Pewresearch kommt in einer alle zehn Jahre erscheinenden Statistik zu dem Ergebnis, dass Deutschland einen Diversitätslevel von Hoch und einen RDI (Religious Diversity Index) von 6.4 hat, während die Schweiz auf Platz 27 Hoch und 6.1 hat und Österreich auf Platz 40 ein Hoch und einen RDI von 5.6 hat:

Die Methodik beschreibt Pewresearch wie folgt:
Über diese Forschungsarbeit
Dieser Bericht des Pew Research Center beschreibt den Grad der religiösen Vielfalt in 201 Ländern und Territorien. Wir messen, wie gleichmäßig die Bevölkerung eines jeden Landes auf sieben Gruppen verteilt ist: Christen, Muslime, Hindus, Buddhisten, Juden, Anhänger aller anderen Religionen (eine Sammelkategorie) und Menschen ohne Religionszugehörigkeit.
Warum haben wir das gemacht?
Diese Forschung ist Teil des Pew-Templeton Global Religious Futures-Projekts, das religiöse Veränderungen und deren Auswirkungen auf Gesellschaften weltweit analysiert. Sie baut auf unserer kürzlich veröffentlichten Arbeit zur religiösen Zusammensetzung der Welt auf.
Wie sind wir vorgegangen?
Das Herzstück dieser Analyse ist unser Religiöser Diversitätsindex (RDI).

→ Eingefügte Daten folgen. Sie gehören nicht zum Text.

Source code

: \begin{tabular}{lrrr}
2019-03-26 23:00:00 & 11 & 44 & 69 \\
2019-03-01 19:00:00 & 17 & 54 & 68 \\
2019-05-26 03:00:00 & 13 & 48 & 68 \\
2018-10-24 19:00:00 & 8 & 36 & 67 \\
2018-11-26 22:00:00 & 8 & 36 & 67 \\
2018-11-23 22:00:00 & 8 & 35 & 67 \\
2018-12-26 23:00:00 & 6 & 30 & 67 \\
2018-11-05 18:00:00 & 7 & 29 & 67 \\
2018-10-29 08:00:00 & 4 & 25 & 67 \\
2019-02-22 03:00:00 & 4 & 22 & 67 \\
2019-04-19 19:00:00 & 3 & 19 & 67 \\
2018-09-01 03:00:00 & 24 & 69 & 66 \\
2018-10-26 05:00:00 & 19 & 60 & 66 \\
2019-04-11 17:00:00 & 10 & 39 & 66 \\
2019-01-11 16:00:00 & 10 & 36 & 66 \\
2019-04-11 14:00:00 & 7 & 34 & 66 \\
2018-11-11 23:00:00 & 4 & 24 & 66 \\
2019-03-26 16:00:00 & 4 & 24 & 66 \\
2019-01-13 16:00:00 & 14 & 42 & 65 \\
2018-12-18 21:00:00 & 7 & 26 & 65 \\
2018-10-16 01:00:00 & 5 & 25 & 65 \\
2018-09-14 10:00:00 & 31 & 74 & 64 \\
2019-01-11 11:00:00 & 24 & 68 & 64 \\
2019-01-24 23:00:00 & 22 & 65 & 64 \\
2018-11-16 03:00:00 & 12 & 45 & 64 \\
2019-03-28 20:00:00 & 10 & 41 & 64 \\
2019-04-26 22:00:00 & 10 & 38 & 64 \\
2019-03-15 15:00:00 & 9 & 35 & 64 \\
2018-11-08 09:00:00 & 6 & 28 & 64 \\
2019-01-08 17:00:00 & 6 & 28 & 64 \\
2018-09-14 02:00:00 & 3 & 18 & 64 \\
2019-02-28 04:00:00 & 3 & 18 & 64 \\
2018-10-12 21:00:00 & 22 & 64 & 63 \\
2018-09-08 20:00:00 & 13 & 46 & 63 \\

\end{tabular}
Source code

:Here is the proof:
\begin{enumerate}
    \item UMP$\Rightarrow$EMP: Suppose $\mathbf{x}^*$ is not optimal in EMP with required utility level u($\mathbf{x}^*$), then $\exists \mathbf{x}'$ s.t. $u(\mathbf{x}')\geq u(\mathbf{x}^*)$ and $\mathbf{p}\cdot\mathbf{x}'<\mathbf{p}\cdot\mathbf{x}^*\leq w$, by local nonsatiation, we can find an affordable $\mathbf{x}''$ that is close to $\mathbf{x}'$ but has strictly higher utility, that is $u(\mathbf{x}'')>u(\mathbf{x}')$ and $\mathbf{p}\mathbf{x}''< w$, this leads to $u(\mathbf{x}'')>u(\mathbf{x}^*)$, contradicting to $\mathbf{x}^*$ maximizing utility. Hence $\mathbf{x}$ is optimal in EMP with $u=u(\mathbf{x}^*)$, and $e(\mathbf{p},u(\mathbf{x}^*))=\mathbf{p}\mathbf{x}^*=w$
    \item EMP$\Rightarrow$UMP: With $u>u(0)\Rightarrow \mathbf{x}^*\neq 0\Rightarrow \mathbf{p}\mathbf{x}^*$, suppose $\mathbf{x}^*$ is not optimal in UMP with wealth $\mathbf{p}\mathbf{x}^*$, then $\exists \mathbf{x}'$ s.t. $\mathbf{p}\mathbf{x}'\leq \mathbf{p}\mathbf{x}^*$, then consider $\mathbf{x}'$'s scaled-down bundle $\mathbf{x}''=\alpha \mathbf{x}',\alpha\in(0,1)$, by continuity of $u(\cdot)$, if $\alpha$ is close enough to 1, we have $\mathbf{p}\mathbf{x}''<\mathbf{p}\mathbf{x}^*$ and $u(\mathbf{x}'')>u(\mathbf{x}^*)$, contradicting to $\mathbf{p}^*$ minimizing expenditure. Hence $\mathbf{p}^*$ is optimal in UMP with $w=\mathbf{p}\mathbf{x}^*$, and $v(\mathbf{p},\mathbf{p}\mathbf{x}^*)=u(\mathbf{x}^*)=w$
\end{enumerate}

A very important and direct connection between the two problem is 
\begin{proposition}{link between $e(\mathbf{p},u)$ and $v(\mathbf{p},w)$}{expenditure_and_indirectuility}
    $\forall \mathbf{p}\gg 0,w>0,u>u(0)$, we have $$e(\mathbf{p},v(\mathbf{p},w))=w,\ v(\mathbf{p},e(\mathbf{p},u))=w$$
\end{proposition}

Er basiert auf einer mathematischen Formel, die Ökologen verwenden, um die Artenvielfalt in einem bestimmten Gebiet zu messen, und die Ökonomen zur Bestimmung der Marktkonzentration nutzen.
Basierend auf der Größe der sieben religiösen Gruppen berechnen wir die religiöse Vielfalt von 201 Ländern und Territorien, in denen zusammen 99,98 % der Weltbevölkerung leben.
Die USA liegt hier nur auf Platz 32, China auf Platz 126. Somalia, Afghanistan und der Jemen liegen auf den Plätzen 199-201, angeführt wird die Liste von Singapur vor Surinam und Taiwan.
Spannend sind auch die Verteilungen der Religionen nach Kontinenten:

Oder: Wie sich in manchen Ländern die Zusammensetzung in 10 Jahren geändert hat:

Danach ist der Islam weniger auf dem Vormarsch als manche befürchten. Was zunimmt ist die Gruppe der Unreligiösen.